Closed Gounlaf closed 8 years ago
This is not going to work well, because by the time you call read or next, you might actually be deeper inside the xml document. Calling next will also traverse beyond END_ELEMENT
which is why you are never reaching it.
Could you share the xml snippet you are trying to parse, and what PHP data structure you wish to get? I might be able to rewrite it in a way where it's a lot clearer. Ideally you should never really have to do manual traversal like this, unless it's a special circumstance.

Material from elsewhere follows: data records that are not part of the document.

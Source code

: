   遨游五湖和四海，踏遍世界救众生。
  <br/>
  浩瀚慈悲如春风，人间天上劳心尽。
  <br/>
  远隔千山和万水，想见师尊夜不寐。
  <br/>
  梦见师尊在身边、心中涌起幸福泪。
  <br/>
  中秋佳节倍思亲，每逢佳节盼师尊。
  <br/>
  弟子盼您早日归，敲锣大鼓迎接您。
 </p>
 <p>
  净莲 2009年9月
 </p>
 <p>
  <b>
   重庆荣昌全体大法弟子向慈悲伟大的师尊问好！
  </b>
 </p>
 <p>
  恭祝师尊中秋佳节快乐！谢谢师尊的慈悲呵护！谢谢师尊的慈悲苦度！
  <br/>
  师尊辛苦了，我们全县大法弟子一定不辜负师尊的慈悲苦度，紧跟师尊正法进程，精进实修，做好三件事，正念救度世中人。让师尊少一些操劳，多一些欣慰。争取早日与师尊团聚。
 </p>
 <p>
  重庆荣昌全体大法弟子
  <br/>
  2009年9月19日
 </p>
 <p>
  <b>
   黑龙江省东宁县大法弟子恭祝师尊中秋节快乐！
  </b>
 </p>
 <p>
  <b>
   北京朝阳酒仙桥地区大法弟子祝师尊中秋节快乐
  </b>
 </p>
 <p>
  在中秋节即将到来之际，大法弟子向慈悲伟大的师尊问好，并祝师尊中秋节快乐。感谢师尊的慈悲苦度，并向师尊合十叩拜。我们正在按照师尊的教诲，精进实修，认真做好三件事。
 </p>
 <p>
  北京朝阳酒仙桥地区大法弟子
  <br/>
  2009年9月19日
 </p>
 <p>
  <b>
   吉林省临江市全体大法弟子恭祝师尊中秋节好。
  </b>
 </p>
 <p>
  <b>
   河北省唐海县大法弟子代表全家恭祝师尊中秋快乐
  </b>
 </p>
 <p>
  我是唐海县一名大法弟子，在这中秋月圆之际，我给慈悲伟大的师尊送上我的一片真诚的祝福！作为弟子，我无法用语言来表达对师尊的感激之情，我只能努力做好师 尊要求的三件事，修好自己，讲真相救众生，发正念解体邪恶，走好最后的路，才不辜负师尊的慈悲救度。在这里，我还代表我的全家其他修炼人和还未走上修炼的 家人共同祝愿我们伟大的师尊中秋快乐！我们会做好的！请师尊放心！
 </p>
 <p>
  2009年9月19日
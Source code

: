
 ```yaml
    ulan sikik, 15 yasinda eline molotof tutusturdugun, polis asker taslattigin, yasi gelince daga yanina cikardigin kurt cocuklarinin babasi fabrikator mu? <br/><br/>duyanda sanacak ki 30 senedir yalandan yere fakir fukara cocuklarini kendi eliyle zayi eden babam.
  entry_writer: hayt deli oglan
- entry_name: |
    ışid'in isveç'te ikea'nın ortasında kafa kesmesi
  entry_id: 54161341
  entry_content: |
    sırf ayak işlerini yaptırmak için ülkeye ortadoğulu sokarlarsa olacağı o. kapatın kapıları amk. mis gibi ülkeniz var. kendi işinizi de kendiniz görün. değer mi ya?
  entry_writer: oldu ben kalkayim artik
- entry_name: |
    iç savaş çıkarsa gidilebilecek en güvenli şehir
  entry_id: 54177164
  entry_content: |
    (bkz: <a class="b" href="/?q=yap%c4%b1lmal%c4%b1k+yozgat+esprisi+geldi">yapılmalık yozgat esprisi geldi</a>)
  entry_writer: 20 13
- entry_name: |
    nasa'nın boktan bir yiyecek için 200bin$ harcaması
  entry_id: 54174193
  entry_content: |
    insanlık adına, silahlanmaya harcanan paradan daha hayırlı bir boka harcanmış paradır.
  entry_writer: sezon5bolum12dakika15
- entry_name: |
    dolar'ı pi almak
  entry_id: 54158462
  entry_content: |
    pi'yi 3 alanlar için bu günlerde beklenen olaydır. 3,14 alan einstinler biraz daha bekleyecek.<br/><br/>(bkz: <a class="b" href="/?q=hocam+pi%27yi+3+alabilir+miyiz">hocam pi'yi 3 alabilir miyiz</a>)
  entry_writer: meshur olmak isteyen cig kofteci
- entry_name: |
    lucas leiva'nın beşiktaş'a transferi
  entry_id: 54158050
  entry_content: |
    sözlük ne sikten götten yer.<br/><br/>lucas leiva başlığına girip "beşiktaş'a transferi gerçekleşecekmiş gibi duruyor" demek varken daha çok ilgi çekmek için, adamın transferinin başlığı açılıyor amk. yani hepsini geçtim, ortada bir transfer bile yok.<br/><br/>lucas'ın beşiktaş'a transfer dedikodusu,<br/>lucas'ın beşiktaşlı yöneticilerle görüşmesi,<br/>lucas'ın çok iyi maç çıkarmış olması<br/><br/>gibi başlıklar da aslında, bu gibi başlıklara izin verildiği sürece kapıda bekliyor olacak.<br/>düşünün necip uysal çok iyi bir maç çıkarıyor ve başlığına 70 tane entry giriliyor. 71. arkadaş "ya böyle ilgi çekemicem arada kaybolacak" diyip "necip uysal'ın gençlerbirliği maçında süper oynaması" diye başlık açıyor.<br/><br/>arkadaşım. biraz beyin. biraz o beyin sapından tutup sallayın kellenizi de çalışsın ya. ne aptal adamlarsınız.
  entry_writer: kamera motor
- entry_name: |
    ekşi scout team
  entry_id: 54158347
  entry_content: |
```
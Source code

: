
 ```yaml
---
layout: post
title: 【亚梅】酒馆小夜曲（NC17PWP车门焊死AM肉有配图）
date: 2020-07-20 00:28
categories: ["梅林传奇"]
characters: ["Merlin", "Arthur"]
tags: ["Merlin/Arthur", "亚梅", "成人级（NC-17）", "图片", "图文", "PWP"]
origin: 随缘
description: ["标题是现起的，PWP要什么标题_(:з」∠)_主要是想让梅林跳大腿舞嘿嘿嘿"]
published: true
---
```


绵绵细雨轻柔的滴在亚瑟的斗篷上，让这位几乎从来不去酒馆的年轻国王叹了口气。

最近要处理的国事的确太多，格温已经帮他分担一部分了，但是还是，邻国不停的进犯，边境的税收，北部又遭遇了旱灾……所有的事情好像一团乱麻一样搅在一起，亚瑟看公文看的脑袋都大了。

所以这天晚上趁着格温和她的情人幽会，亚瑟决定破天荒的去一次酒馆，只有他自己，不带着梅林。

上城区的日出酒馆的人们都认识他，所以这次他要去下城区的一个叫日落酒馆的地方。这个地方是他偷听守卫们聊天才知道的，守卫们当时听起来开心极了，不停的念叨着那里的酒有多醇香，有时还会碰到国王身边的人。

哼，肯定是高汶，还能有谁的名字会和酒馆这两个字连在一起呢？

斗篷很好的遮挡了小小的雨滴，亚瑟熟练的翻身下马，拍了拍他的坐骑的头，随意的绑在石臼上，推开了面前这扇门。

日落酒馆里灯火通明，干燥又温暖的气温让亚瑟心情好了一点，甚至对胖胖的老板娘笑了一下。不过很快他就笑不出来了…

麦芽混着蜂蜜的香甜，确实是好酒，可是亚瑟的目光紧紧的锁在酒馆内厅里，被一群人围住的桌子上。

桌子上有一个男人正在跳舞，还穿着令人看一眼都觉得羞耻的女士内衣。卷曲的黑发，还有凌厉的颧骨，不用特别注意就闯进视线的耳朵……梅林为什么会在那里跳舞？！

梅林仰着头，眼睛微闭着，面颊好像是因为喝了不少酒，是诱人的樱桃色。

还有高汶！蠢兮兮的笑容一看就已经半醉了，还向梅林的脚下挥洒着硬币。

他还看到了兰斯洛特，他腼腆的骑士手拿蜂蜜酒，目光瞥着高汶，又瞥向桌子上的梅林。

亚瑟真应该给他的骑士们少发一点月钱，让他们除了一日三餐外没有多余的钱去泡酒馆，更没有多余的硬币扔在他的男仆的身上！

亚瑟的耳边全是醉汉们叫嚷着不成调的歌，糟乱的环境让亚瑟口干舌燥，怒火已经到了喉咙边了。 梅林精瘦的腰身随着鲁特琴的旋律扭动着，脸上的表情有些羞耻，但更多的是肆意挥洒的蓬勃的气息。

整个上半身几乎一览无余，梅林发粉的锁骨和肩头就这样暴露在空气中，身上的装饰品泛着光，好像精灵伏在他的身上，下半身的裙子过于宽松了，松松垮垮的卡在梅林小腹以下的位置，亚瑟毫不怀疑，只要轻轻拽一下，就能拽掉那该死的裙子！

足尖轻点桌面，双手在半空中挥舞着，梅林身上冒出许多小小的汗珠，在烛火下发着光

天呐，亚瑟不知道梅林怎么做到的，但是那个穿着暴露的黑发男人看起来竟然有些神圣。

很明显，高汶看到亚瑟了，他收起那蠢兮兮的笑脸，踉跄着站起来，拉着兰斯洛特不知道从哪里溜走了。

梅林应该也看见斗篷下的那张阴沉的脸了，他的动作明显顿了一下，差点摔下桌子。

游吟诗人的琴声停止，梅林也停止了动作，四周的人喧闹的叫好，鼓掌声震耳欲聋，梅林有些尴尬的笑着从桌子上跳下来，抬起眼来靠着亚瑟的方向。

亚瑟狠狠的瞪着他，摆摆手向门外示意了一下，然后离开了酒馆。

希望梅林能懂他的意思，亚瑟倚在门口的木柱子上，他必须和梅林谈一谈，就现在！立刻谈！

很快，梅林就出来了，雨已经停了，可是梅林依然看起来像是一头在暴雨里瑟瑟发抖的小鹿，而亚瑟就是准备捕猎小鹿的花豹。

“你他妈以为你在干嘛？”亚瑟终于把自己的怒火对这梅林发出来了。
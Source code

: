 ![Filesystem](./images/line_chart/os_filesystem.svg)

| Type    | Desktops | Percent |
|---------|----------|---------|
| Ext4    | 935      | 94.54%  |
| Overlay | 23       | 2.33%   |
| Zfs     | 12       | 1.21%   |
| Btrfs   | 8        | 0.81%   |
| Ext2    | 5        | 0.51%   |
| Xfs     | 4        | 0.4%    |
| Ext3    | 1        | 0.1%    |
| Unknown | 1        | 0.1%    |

Could you share the xml snippet you are trying to parse, and what PHP data structure you wish to get?
I will try to share you only the peace of xml that is wrong.
I might be able to rewrite it in a way where it's a lot clearer. Ideally you should never really have to do manual traversal like this, unless it's a special circumstance.
I use your reader like in the documentation. I just go deeper in the code and found this loop ; i tried to "debug it", tyring to "force" the reader to find the next element. I don't use this loop myself ^^
When my element is parsed, it go an error, but you silence it (https://github.com/fruux/sabre-xml/blob/master/lib/Reader.php#L145);
I var_dumped the content : LibXML Error Input is not proper UTF-8, indicate encoding !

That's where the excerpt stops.